Task to carry out
In this exercise, write out the data word for word and leave every image out.
----
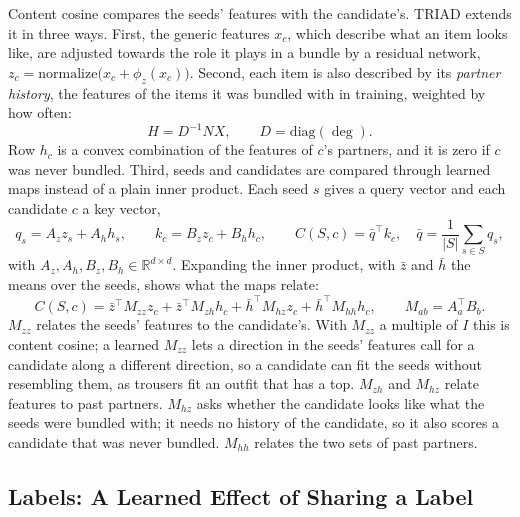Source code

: \documentclass[runningheads]{llncs}
\newcommand{\R}{\mathbb{R}}
\begin{document}
Content cosine compares the seeds' features with the candidate's. TRIAD extends it in three ways. First, the generic
features $x_c$, which describe what an item looks like, are adjusted towards the role it plays in a bundle by a
residual network, $z_c=\mathrm{normalize}\big(x_c+\phi_z(x_c)\big)$. Second, each item is also described by its
\emph{partner history}, the features of the items it was bundled with in training, weighted by how often:
\begin{equation}
H=D^{-1}NX,\qquad D=\mathrm{diag}(\deg).
\end{equation}
Row $h_c$ is a convex combination of the features of $c$'s partners, and it is zero if $c$ was never bundled. Third,
seeds and candidates are compared through learned maps instead of a plain inner product. Each seed $s$ gives a query
vector and each candidate $c$ a key vector,
\begin{equation}
q_s=A_z z_s+A_h h_s,\qquad k_c=B_z z_c+B_h h_c,\qquad
C(S,c)=\bar q^{\top}k_c,\quad \bar q=\frac{1}{|S|}\sum_{s\in S}q_s,
\end{equation}
with $A_z,A_h,B_z,B_h\in\R^{d\times d}$. Expanding the inner product, with $\bar z$ and $\bar h$ the means over the
seeds, shows what the maps relate:
\begin{equation}
C(S,c)=\bar z^{\top}M_{zz}z_c+\bar z^{\top}M_{zh}h_c+\bar h^{\top}M_{hz}z_c+\bar h^{\top}M_{hh}h_c,
\qquad M_{ab}=A_a^{\top}B_b .
\end{equation}
$M_{zz}$ relates the seeds' features to the candidate's. With $M_{zz}$ a multiple of $I$ this is content cosine; a
learned $M_{zz}$ lets a direction in the seeds' features call for a candidate along a different direction, so a
candidate can fit the seeds without resembling them, as trousers fit an outfit that has a top. $M_{zh}$ and $M_{hz}$
relate features to past partners. $M_{hz}$ asks whether the candidate looks like what the seeds were bundled with; it
needs no history of the candidate, so it also scores a candidate that was never bundled. $M_{hh}$ relates the two sets
of past partners.

\subsection{Labels: A Learned Effect of Sharing a Label}
\end{document}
----
Result of this task
Source code

: \documentclass[runningheads]{llncs}
\newcommand{\R}{\mathbb{R}}
\begin{document}
Content cosine compares the seeds' features with the candidate's. TRIAD extends it in three ways. First, the generic
features $x_c$, which describe what an item looks like, are adjusted towards the role it plays in a bundle by a
residual network, $z_c=\mathrm{normalize}\big(x_c+\phi_z(x_c)\big)$. Second, each item is also described by its
\emph{partner history}, the features of the items it was bundled with in training, weighted by how often:
\begin{equation}
H=D^{-1}NX,\qquad D=\mathrm{diag}(\deg).
\end{equation}
Row $h_c$ is a convex combination of the features of $c$'s partners, and it is zero if $c$ was never bundled. Third,
seeds and candidates are compared through learned maps instead of a plain inner product. Each seed $s$ gives a query
vector and each candidate $c$ a key vector,
\begin{equation}
q_s=A_z z_s+A_h h_s,\qquad k_c=B_z z_c+B_h h_c,\qquad
C(S,c)=\bar q^{\top}k_c,\quad \bar q=\frac{1}{|S|}\sum_{s\in S}q_s,
\end{equation}
with $A_z,A_h,B_z,B_h\in\R^{d\times d}$. Expanding the inner product, with $\bar z$ and $\bar h$ the means over the
seeds, shows what the maps relate:
\begin{equation}
C(S,c)=\bar z^{\top}M_{zz}z_c+\bar z^{\top}M_{zh}h_c+\bar h^{\top}M_{hz}z_c+\bar h^{\top}M_{hh}h_c,
\qquad M_{ab}=A_a^{\top}B_b .
\end{equation}
$M_{zz}$ relates the seeds' features to the candidate's. With $M_{zz}$ a multiple of $I$ this is content cosine; a
learned $M_{zz}$ lets a direction in the seeds' features call for a candidate along a different direction, so a
candidate can fit the seeds without resembling them, as trousers fit an outfit that has a top. $M_{zh}$ and $M_{hz}$
relate features to past partners. $M_{hz}$ asks whether the candidate looks like what the seeds were bundled with; it
needs no history of the candidate, so it also scores a candidate that was never bundled. $M_{hh}$ relates the two sets
of past partners.

\subsection{Labels: A Learned Effect of Sharing a Label}
\end{document}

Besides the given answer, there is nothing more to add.